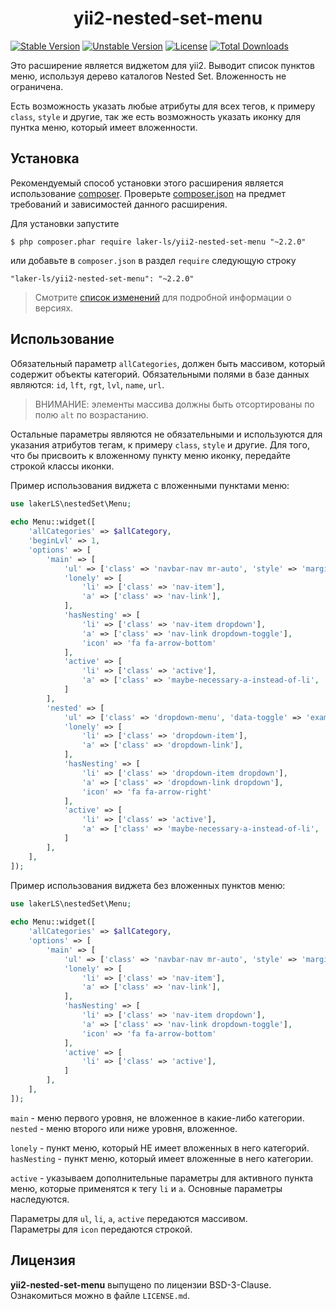 <h1 align="center">
    yii2-nested-set-menu
</h1>


[![Stable Version](https://poser.pugx.org/laker-ls/yii2-nested-set-menu/v/stable)](https://packagist.org/packages/laker-ls/yii2-nested-set-menu)
[![Unstable Version](https://poser.pugx.org/laker-ls/yii2-nested-set-menu/v/unstable)](https://packagist.org/packages/laker-ls/yii2-nested-set-menu)
[![License](https://poser.pugx.org/laker-ls/yii2-nested-set-menu/license)](https://packagist.org/packages/laker-ls/yii2-nested-set-menu)
[![Total Downloads](https://poser.pugx.org/laker-ls/yii2-nested-set-menu/downloads)](https://packagist.org/packages/laker-ls/yii2-nested-set-menu)

Это расширение является виджетом для yii2. Выводит список пунктов меню, используя дерево каталогов Nested Set. Вложенность не ограничена.

Есть возможность указать любые атрибуты для всех тегов, к примеру `class`, `style` и другие, так же есть возможность указать иконку для пунтка меню, который имеет вложенности.

## Установка

Рекомендуемый способ установки этого расширения является использование [composer](http://getcomposer.org/download/).
Проверьте [composer.json](https://github.com/laker-ls/yii2-nested-set-menu/blob/master/composer.json) на предмет требований и зависимостей данного расширения.

Для установки запустите

```
$ php composer.phar require laker-ls/yii2-nested-set-menu "~2.2.0"
```

или добавьте в `composer.json` в раздел `require` следующую строку

```
"laker-ls/yii2-nested-set-menu": "~2.2.0"
```

> Смотрите [список изменений](https://github.com/laker-ls/yii2-nested-set-menu/blob/master/CHANGE.md) для подробной информации о версиях.

## Использование

Обязательный параметр `allCategories`, должен быть массивом, который содержит объекты категорий.
Обязательными полями в базе данных являются: `id`, `lft`, `rgt`, `lvl`, `name`, `url`.

> ВНИМАНИЕ: элементы массива должны быть отсортированы по полю `alt` по возрастанию.

Остальные параметры являются не обязательными и используются для указания атрибутов тегам, к примеру `class`, `style` и другие.
Для того, что бы присвоить к вложенному пункту меню иконку, передайте строкой классы иконки.

Пример использования виджета с вложенными пунктами меню:
```php
use lakerLS\nestedSet\Menu;
           
echo Menu::widget([
    'allCategories' => $allCategory,
    'beginLvl' => 1,
    'options' => [
        'main' => [
            'ul' => ['class' => 'navbar-nav mr-auto', 'style' => 'margin-top: 20px'],
            'lonely' => [
                'li' => ['class' => 'nav-item'],
                'a' => ['class' => 'nav-link'],
            ],
            'hasNesting' => [
                'li' => ['class' => 'nav-item dropdown'],
                'a' => ['class' => 'nav-link dropdown-toggle'],
                'icon' => 'fa fa-arrow-bottom'
            ],
            'active' => [
                'li' => ['class' => 'active'],
                'a' => ['class' => 'maybe-necessary-a-instead-of-li',
            ]
        ],
        'nested' => [
            'ul' => ['class' => 'dropdown-menu', 'data-toggle' => 'example'],
            'lonely' => [
                'li' => ['class' => 'dropdown-item'],
                'a' => ['class' => 'dropdown-link'],
            ],
            'hasNesting' => [
                'li' => ['class' => 'dropdown-item dropdown'],
                'a' => ['class' => 'dropdown-link dropdown'],
                'icon' => 'fa fa-arrow-right'
            ],
            'active' => [
                'li' => ['class' => 'active'],
                'a' => ['class' => 'maybe-necessary-a-instead-of-li',
            ]
        ],
    ],
]);
```

Пример использования виджета без вложенных пунктов меню:

```php
use lakerLS\nestedSet\Menu;
           
echo Menu::widget([
    'allCategories' => $allCategory,
    'options' => [
        'main' => [
            'ul' => ['class' => 'navbar-nav mr-auto', 'style' => 'margin-top: 20px'],
            'lonely' => [
                'li' => ['class' => 'nav-item'],
                'a' => ['class' => 'nav-link'],
            ],
            'hasNesting' => [
                'li' => ['class' => 'nav-item dropdown'],
                'a' => ['class' => 'nav-link dropdown-toggle'],
                'icon' => 'fa fa-arrow-bottom'
            ],
            'active' => [
                'li' => ['class' => 'active'],
            ]
        ],
    ],
]);
```

`main` - меню первого уровня, не вложенное в какие-либо категории. <br />
`nested` - меню второго или ниже уровня, вложенное.

`lonely` - пункт меню, который НЕ имеет вложенных в него категорий. <br />
`hasNesting` - пункт меню, который имеет вложенные в него категории.

`active` - указываем дополнительные параметры для активного пункта меню, которые применятся к тегу `li` и `a`.
Основные параметры наследуются.

Параметры для `ul`, `li`, `a`, `active` передаются массивом. <br />
Параметры для `icon` передаются строкой.

## Лицензия

**yii2-nested-set-menu** выпущено по лицензии BSD-3-Clause. Ознакомиться можно в файле `LICENSE.md`.
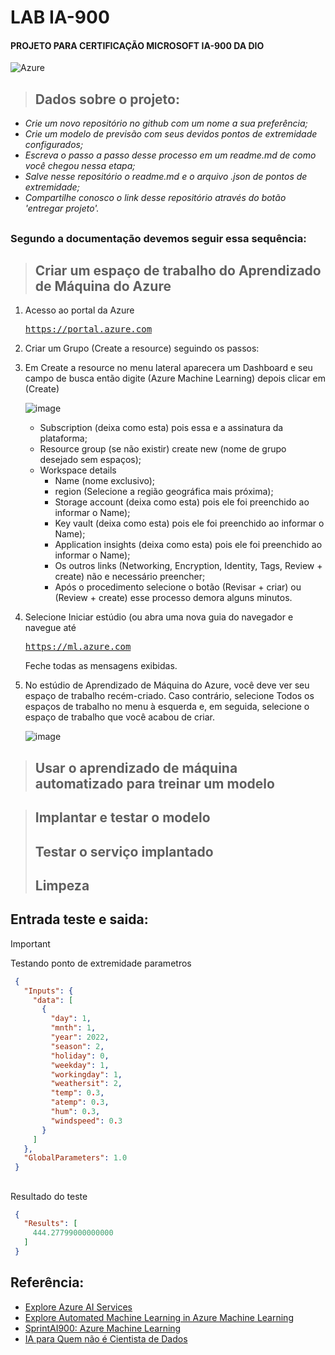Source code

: 
# LAB IA-900
#### PROJETO PARA CERTIFICAÇÃO MICROSOFT IA-900 DA DIO

![Azure](https://img.shields.io/badge/azure-%230072C6.svg?style=for-the-badge&logo=microsoftazure&logoColor=white)

> ## Dados sobre o projeto:

- _Crie um novo repositório no github com um nome a sua preferência;_
- _Crie um modelo de previsão com seus devidos pontos de extremidade configurados;_
- _Escreva o passo a passo desse processo em um readme.md de como você chegou nessa etapa;_
- _Salve nesse repositório o readme.md e o arquivo .json de pontos de extremidade;_
- _Compartilhe conosco o link desse repositório através do botão 'entregar projeto'._

##
### Segundo a documentação devemos seguir essa sequência:
##

> ## Criar um espaço de trabalho do Aprendizado de Máquina do Azure
  1. Acesso ao portal da Azure <pre>https://portal.azure.com</pre>
  2. Criar um Grupo (Create a resource) seguindo os passos:
  3. Em Create a resource no menu lateral aparecera um Dashboard e seu campo de busca então digite (Azure Machine Learning) depois clicar em (Create)
     
     ![image](https://github.com/vinicius-campelo/lab-ia900/assets/74797865/7d21adca-3e5e-4f55-8455-b16ee5968d1a)

      - Subscription (deixa como esta) pois essa e a assinatura da plataforma;
      - Resource group (se não existir) create new (nome de grupo desejado sem espaços);
      - Workspace details
        - Name (nome exclusivo);
        - region (Selecione a região geográfica mais próxima);
        - Storage account (deixa como esta) pois ele foi preenchido ao informar o Name);
        - Key vault (deixa como esta) pois ele foi preenchido ao informar o Name);
        - Application insights (deixa como esta) pois ele foi preenchido ao informar o Name);
        - Os outros links (Networking, Encryption, Identity, Tags, Review + create) não e necessário preencher;
        - Após o procedimento selecione o botão (Revisar + criar) ou (Review + create) esse processo demora alguns minutos.

 
  4. Selecione Iniciar estúdio (ou abra uma nova guia do navegador e navegue até <pre>https://ml.azure.com</pre> Feche todas as mensagens exibidas.
  5. No estúdio de Aprendizado de Máquina do Azure, você deve ver seu espaço de trabalho recém-criado. Caso contrário, selecione Todos os espaços de trabalho no menu à esquerda e, em seguida, selecione o espaço de trabalho que você acabou de criar.

     ![image](https://github.com/vinicius-campelo/lab-ia900/assets/74797865/4f417994-716a-4e74-8ccc-669216b545cb)





> ## Usar o aprendizado de máquina automatizado para treinar um modelo


> ## Implantar e testar o modelo
> ## Testar o serviço implantado
> ## Limpeza


## Entrada teste e saida:
> [!IMPORTANT]
Testando ponto de extremidade parametros

```json
 {
   "Inputs": { 
     "data": [
       {
         "day": 1,
         "mnth": 1,   
         "year": 2022,
         "season": 2,
         "holiday": 0,
         "weekday": 1,
         "workingday": 1,
         "weathersit": 2, 
         "temp": 0.3, 
         "atemp": 0.3,
         "hum": 0.3,
         "windspeed": 0.3 
       }
     ]    
   },   
   "GlobalParameters": 1.0
 }
```
## 
Resultado do teste

```json
 {
   "Results": [
     444.27799000000000
   ]
 }
```

  
## Referência:

 - [Explore Azure AI Services](https://microsoftlearning.github.io/mslearn-ai-fundamentals/Instructions/Labs/02-content-safety.html)
 - [Explore Automated Machine Learning in Azure Machine Learning](https://microsoftlearning.github.io/mslearn-ai-fundamentals/Instructions/Labs/01-machine-learning.html)
 - [SprintAI900: Azure Machine Learning](https://www.youtube.com/watch?v=PzdYcJ1pRPI&t=18s)
 - [IA para Quem não é Cientista de Dados](https://www.youtube.com/watch?v=a4_7HdJ1cys&t=1918s)

  



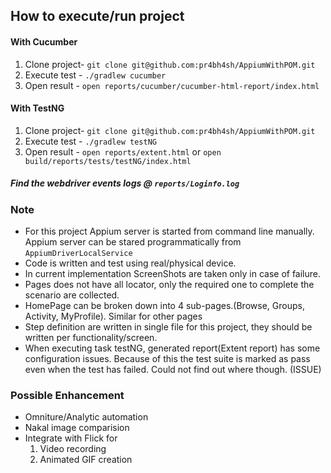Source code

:## How to execute/run project
#### With Cucumber
1. Clone project- ```git clone git@github.com:pr4bh4sh/AppiumWithPOM.git```
2. Execute test - ```./gradlew cucumber```
3. Open result - ```open reports/cucumber/cucumber-html-report/index.html```

#### With TestNG
1. Clone project- ```git clone git@github.com:pr4bh4sh/AppiumWithPOM.git```
2. Execute test - ```./gradlew testNG```
3. Open result - ```open reports/extent.html``` or ```open build/reports/tests/testNG/index.html```

##### Find the webdriver events logs @ ```reports/Loginfo.log```

### Note
- For this project Appium server is started from command line manually. Appium server can be stared programmatically from `AppiumDriverLocalService`
- Code is written and test using real/physical device.
- In current implementation ScreenShots are taken only in case of failure.
- Pages does not have all locator, only the required one to complete the scenario are collected.
- HomePage can be broken down into 4 sub-pages.(Browse, Groups, Activity, MyProfile). Similar for other pages
- Step definition are written in single file for this project, they should be written per functionality/screen.
- When executing task testNG, generated report(Extent report) has some configuration issues. Because of this the test suite is marked as pass even when the test has failed. Could not find out where though. (ISSUE)

### Possible Enhancement
- Omniture/Analytic automation
- Nakal image comparision
- Integrate with Flick for
  1. Video recording
  2. Animated GIF creation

• _PROBLEM REQUIREMENTS_: From the entries above, list each line with "mslearn" in it.

• _YOUR SOLUTION_:
 - [Explore Azure AI Services](https://microsoftlearning.github.io/mslearn-ai-fundamentals/Instructions/Labs/02-content-safety.html)
 - [Explore Automated Machine Learning in Azure Machine Learning](https://microsoftlearning.github.io/mslearn-ai-fundamentals/Instructions/Labs/01-machine-learning.html)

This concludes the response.